When it comes to paying off debt, there are many strategies you can follow. You can come up with a plan to repay your debts, hire a settlement company to lower your overall debt, or adopt a strategy known as debt consolidation. You may have heard of the term already, but how exactly does this strategy work?

What is debt consolidation?

Debt consolidation is a strategy that consists of gathering all of your debts under one main loan. To put it simply, if you have more than one loan and you want to avoid paying a lot of interest on each one of them, you can make a new loan that will serve to pay off all your previous ones. 

The main purpose of a debt consolidation loan is to secure a lower interest rate, so that is what you should look for first. Another benefit of this strategy is not having to keep track of all the different loans you have. In fact, this strategy only makes sense when you already have several different loans.

When choosing what type of loan to make for your debt consolidation strategy, you have several options: a personal unsecured loan, a secured loan, or a P2P loan. 

What type of debt can I pay with a debt consolidation loan?

A debt consolidation loan can be used to pay off unsecured loans. These types of loans are not secured by a property or collateral that work as a guarantee for your debt repayment. Some examples of unsecured debt can be:

  • Student loans
  • Credit card debt
  • Medical bills
  • Personal loans
  • Payday loans

A secured debt, on the other hand, is tied to an asset. One example of a secured debt is a mortgage.

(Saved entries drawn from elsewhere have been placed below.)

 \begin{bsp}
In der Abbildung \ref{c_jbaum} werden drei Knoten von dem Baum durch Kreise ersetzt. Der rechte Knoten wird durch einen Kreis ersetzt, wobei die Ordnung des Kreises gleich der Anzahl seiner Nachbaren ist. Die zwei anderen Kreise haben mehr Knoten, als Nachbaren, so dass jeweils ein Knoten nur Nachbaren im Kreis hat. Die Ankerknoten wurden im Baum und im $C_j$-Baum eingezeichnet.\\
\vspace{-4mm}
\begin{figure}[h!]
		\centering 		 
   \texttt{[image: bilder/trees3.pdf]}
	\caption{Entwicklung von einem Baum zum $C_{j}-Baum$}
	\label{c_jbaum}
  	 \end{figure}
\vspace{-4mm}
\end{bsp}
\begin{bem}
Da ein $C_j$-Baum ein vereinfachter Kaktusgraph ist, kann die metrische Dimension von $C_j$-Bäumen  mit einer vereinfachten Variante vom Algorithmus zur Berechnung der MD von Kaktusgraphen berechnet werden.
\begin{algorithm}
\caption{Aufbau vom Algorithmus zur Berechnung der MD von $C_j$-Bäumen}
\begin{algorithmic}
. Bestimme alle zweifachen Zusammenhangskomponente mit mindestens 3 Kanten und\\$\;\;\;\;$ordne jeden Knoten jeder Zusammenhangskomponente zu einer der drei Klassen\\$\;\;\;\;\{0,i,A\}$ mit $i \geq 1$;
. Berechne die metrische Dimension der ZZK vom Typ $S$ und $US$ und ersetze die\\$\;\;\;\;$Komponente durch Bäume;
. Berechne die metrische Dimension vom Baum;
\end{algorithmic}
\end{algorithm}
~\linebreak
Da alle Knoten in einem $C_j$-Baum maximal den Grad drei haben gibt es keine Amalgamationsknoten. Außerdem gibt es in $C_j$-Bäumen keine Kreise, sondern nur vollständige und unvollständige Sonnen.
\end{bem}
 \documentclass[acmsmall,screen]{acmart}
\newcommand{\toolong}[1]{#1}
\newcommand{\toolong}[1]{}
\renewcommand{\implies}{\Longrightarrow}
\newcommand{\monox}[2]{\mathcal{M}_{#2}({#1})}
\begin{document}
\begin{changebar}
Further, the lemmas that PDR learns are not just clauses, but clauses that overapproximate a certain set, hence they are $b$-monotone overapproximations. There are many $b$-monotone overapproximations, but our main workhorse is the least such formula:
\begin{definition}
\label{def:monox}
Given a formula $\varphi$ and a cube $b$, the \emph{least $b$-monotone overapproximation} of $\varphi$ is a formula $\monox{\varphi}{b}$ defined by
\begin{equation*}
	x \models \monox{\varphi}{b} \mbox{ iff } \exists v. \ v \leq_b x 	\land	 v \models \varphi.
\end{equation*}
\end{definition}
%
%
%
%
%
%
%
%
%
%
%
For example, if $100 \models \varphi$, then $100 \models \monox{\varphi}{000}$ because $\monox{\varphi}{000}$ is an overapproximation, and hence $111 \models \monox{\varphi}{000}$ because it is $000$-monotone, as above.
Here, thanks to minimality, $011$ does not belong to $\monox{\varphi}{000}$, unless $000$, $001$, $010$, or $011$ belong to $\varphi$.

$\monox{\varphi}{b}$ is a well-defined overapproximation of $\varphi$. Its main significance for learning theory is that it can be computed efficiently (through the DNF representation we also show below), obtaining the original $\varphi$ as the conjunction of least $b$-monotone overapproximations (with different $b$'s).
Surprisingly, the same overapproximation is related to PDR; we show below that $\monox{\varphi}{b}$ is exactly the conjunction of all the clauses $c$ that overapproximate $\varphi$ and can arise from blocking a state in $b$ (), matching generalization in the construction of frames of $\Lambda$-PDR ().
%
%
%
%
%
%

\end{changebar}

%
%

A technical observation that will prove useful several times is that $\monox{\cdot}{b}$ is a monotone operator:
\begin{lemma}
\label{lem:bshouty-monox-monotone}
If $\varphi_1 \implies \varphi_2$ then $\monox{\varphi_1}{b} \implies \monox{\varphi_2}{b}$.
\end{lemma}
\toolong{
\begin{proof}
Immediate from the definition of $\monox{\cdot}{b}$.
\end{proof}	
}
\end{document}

Things to pay attention to when taking a debt consolidation loan

As mentioned earlier, the main purpose of a debt consolidation loan is to save money from interests so pay attention to the interest rate. This will vary depending on the institution that makes the loan as well as your credit score. 

Furthermore, you’ll need to pay attention to the fees you’ll pay. Sometimes these will be mentioned separately while other times they will be included in the interest rate so make sure to get informed.

Finally, if you want to have some level of flexibility as to when you pay off your debt, avoid loans that have prepayment penalties. This is a fee that you’ll need to pay in case you pay off your loan early.